If the set can be represented by the numbers 0 through 63 (or some subset of that), then...
Using a column like this
elements BIGINT UNSIGNED NOT NULL DEFAULT '0'
Then "2-5-7-8" could be put into it thus:
UPDATE ...
SET elements = (1<<2) | (1<<5) | (1<<7) | (1<<8);
Then various operations can be done in a single expression:
WHERE elements = (1<<2) | (1<<5) | (1<<7) | (1<<8) -- Test for exactly that set
WHERE (elements ^ ~ ( (1<<2) | (1<<5) | (1<<7) | (1<<8) )) != 0
-- checks to see if any other bits are turned on
This last example is close to what you need. One side of the "and not" would have the 1..8 of your example, the other would have
Your example has S represented as 0x1FE;
WHERE subsequence & ~0x1FE
will be 0 (false) for ids 1,2,3; non-zero (true) for ids 4 and 5.

Searching Letter In Database Records / Mysql

I want to make a search within a varchar column that return the rows which has letters in its last three part. Like:
id name
--- -----
1 06jesq12g
2 06jesq123
3 06jesq126
4 06jesq12f
i want the records with id 1 and 4 because they have "letter" in the last three part. Not all of them are numeric. I hope i made my point, sorry for my english :)
Using SQL:
SELECT *
FROM ...
WHERE name REGEXP ('([a-z]..$|[a-z].$|[a-z]$)')

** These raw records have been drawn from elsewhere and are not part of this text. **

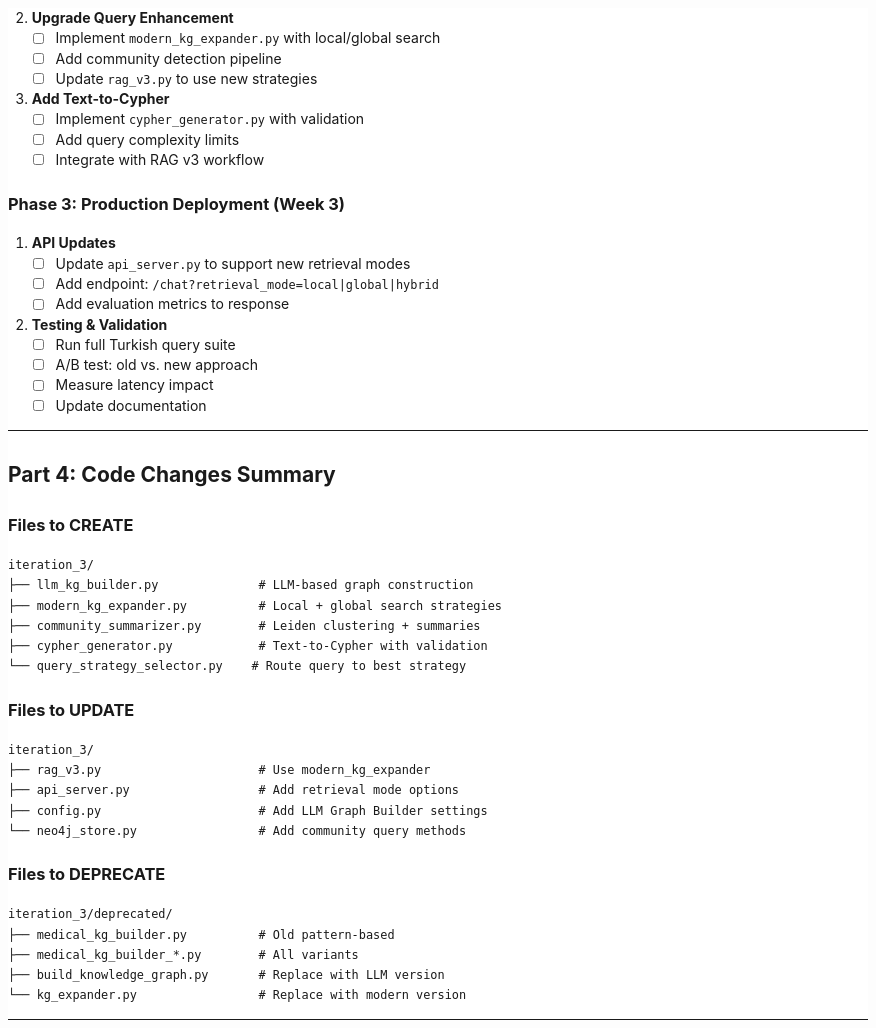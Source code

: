 2. **Upgrade Query Enhancement**
   - [ ] Implement `modern_kg_expander.py` with local/global search
   - [ ] Add community detection pipeline
   - [ ] Update `rag_v3.py` to use new strategies

3. **Add Text-to-Cypher**
   - [ ] Implement `cypher_generator.py` with validation
   - [ ] Add query complexity limits
   - [ ] Integrate with RAG v3 workflow

### Phase 3: Production Deployment (Week 3)
1. **API Updates**
   - [ ] Update `api_server.py` to support new retrieval modes
   - [ ] Add endpoint: `/chat?retrieval_mode=local|global|hybrid`
   - [ ] Add evaluation metrics to response

2. **Testing & Validation**
   - [ ] Run full Turkish query suite
   - [ ] A/B test: old vs. new approach
   - [ ] Measure latency impact
   - [ ] Update documentation

---

## Part 4: Code Changes Summary

### Files to CREATE
```
iteration_3/
├── llm_kg_builder.py              # LLM-based graph construction
├── modern_kg_expander.py          # Local + global search strategies
├── community_summarizer.py        # Leiden clustering + summaries
├── cypher_generator.py            # Text-to-Cypher with validation
└── query_strategy_selector.py    # Route query to best strategy
```

### Files to UPDATE
```
iteration_3/
├── rag_v3.py                      # Use modern_kg_expander
├── api_server.py                  # Add retrieval mode options
├── config.py                      # Add LLM Graph Builder settings
└── neo4j_store.py                 # Add community query methods
```

### Files to DEPRECATE
```
iteration_3/deprecated/
├── medical_kg_builder.py          # Old pattern-based
├── medical_kg_builder_*.py        # All variants
├── build_knowledge_graph.py       # Replace with LLM version
└── kg_expander.py                 # Replace with modern version
```

---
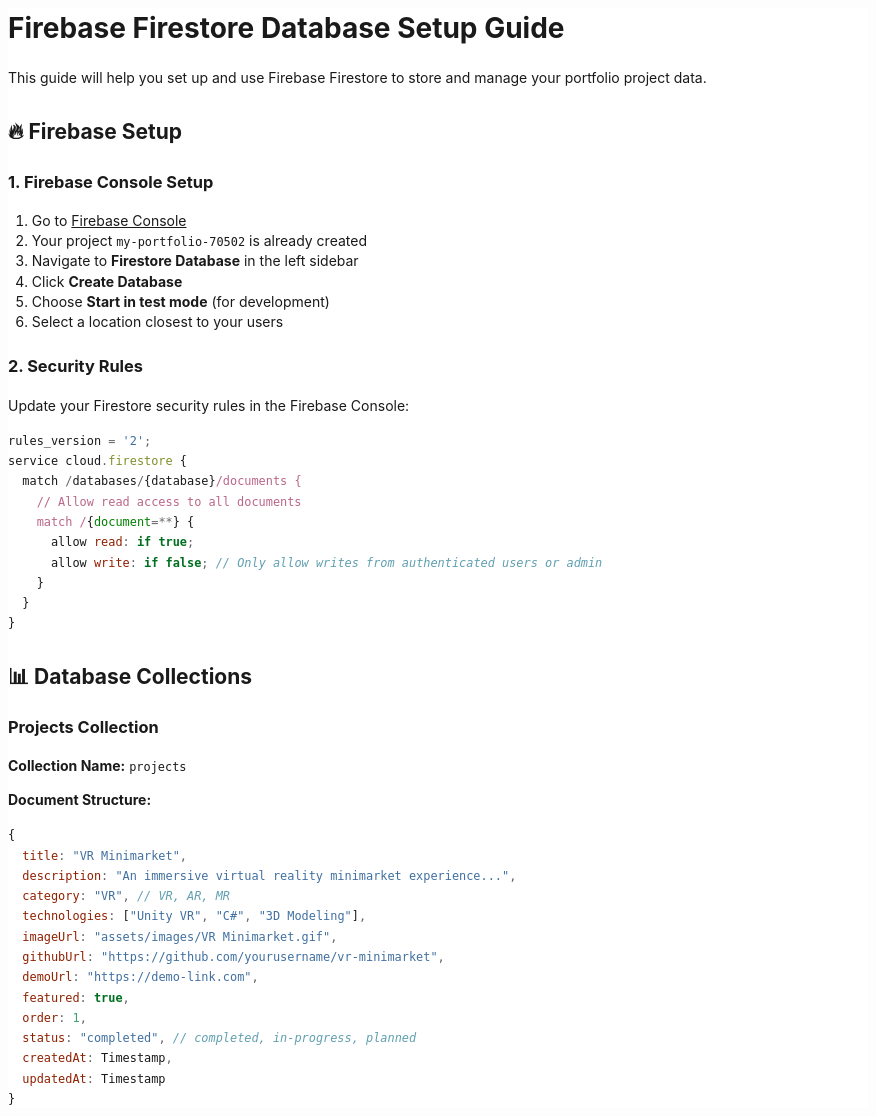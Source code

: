 # Firebase Firestore Database Setup Guide

This guide will help you set up and use Firebase Firestore to store and manage your portfolio project data.

## 🔥 Firebase Setup

### 1. Firebase Console Setup
1. Go to [Firebase Console](https://console.firebase.google.com/)
2. Your project `my-portfolio-70502` is already created
3. Navigate to **Firestore Database** in the left sidebar
4. Click **Create Database**
5. Choose **Start in test mode** (for development)
6. Select a location closest to your users

### 2. Security Rules
Update your Firestore security rules in the Firebase Console:

```javascript
rules_version = '2';
service cloud.firestore {
  match /databases/{database}/documents {
    // Allow read access to all documents
    match /{document=**} {
      allow read: if true;
      allow write: if false; // Only allow writes from authenticated users or admin
    }
  }
}
```

## 📊 Database Collections

### Projects Collection
**Collection Name:** `projects`

**Document Structure:**
```javascript
{
  title: "VR Minimarket",
  description: "An immersive virtual reality minimarket experience...",
  category: "VR", // VR, AR, MR
  technologies: ["Unity VR", "C#", "3D Modeling"],
  imageUrl: "assets/images/VR Minimarket.gif",
  githubUrl: "https://github.com/yourusername/vr-minimarket",
  demoUrl: "https://demo-link.com",
  featured: true,
  order: 1,
  status: "completed", // completed, in-progress, planned
  createdAt: Timestamp,
  updatedAt: Timestamp
}
```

Getting Last Value in Group Concat

I have a table
course chapter lessons
2 Chapter1 3,4
2 Chapter2 5,10,9,6,8
2 Chapter3 11,15,16,18
I need the last value in lessons column like
In the 1st row of lessons i need the last digit 4
In the 2nd row of lessons i need the last digit 8
In the 3rd row of lessons i need the last digit 18
Is storing a comma separated list in a database column really that bad? Short answer: Yes, it is.
But until you normalize the table, you could use this:
SELECT course
, chapter
, SUBSTRING_INDEX(lessons, ',', -1) AS last_lesson
FROM tableX

Multiple LIKE in SQL

I wanted to search through multiple rows and obtain the row that contains a particular item.
The table in mySQL is setup so each id has a unique list (comma-delimited) of values per row.
Ex:
id | order
1 | 1,3,8,19,34,2,38
2 | 4,7,2,190,38
Now if I wanted to pull the row that contained just the number 19 how would I go about doing this? The possibilities I could figure in the list with a LIKE condition would be:
19, <-- 19 at the start of the list
,19 <-- 19 at the end of the list
,19, <-- 19 inside the list
I tried the following and I cannot obtain any results, Thank you for your help!
SELECT *
FROM categories
WHERE order LIKE '19,%' OR '%,19%' OR '%,19%'
LIMIT 0 , 30
First of all, you should not store values like this, you should use a child table with one row per item, this would make your current query that much easier to handle, and would allow for indexes to be used as well.
Having said that, what you want is this:
WHERE ',' + order + ',' LIKE '%,19,%'
By adding a comma in front of and after the list of values in the order field, you can query that field for the value you want with a comma on each side, and not have to deal with the special case of the value being the first or last value in the list.
With the query you listed, you could've made it work by realizing that OR doesn't give more arguments to the LIKE clause, it separates entirely different clauses, and thus rewritten the SQL like this:
WHERE order LIKE '19,%' OR order LIKE '%,19,%' OR order LIKE '%,19'
---+------ ^ ----+----- ^
| | | |
+- add this -+---------+ +- removed
percent
Note the missing comma in the second pattern there, which would match strings containing the value 19, and note the removed percentage character in the last ,which would allow it to match lists that ended with 19.
You can use FIND_IN_SET to solve your problem in a simpler way:
SELECT *
FROM categories
WHERE FIND_IN_SET('19', `order`)
LIMIT 0, 30
In general though you should try to design your database so that this type of operation is not necessary.